**Problem details:**
Only the lines with the string "became" are needed; return each of them from the entries below.

Plain-text document sources:
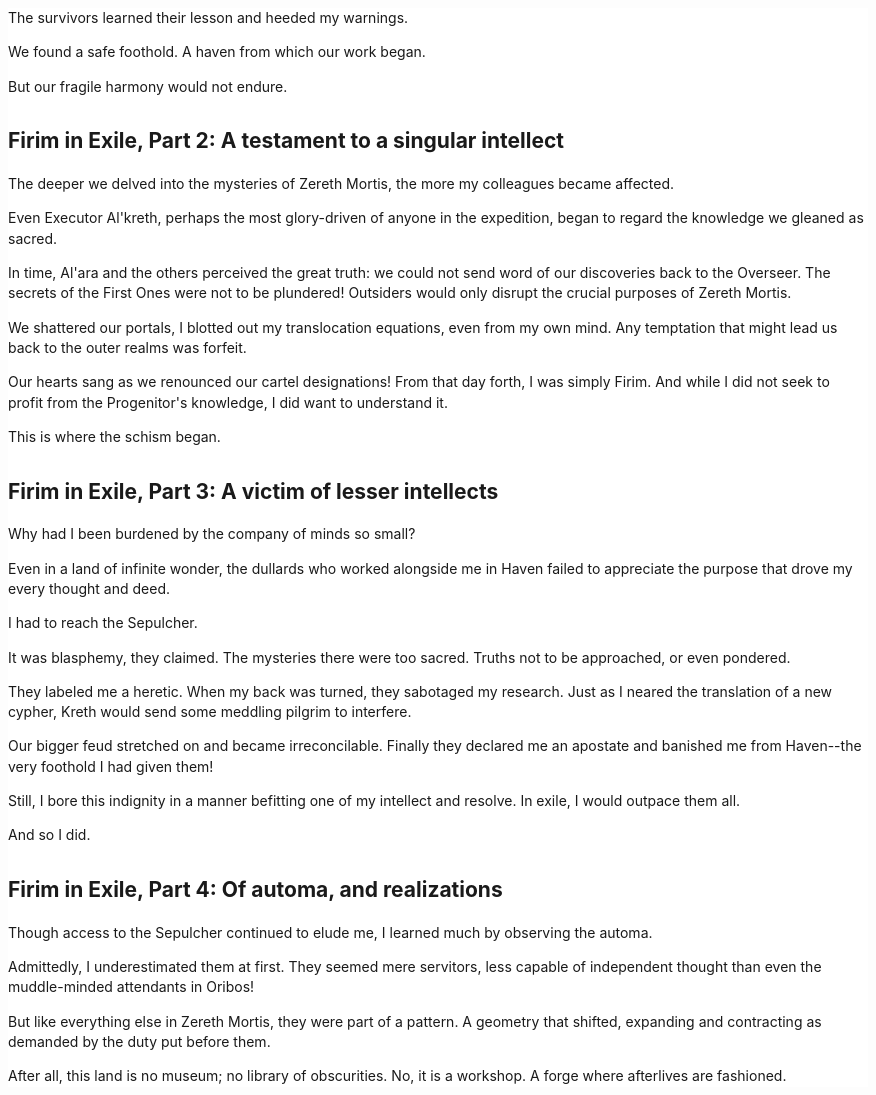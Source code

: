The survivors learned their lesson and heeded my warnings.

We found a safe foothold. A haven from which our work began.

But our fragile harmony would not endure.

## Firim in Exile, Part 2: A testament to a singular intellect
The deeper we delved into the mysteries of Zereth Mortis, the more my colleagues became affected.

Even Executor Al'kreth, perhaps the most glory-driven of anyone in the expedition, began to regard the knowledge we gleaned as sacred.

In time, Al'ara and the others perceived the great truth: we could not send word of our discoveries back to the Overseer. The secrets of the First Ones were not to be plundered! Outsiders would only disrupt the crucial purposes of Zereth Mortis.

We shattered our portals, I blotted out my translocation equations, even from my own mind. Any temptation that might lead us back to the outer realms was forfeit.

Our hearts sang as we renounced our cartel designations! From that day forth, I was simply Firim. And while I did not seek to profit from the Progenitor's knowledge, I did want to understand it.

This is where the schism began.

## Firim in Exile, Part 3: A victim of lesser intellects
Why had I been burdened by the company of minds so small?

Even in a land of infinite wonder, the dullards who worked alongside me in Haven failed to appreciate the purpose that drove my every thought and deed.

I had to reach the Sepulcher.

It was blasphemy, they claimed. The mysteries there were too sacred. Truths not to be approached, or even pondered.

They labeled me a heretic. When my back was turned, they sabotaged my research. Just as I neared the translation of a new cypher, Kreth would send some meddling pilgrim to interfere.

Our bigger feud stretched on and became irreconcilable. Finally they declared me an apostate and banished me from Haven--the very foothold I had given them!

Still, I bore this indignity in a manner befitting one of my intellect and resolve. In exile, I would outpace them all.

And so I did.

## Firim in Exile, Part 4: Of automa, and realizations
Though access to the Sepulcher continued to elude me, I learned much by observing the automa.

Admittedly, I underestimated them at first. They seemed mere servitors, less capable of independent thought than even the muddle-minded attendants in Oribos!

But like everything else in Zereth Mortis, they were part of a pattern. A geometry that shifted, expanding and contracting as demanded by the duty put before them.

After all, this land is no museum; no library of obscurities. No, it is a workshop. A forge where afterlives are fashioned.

**Answer to the exercise:**
The deeper we delved into the mysteries of Zereth Mortis, the more my colleagues became affected.
Our bigger feud stretched on and became irreconcilable. Finally they declared me an apostate and banished me from Haven--the very foothold I had given them!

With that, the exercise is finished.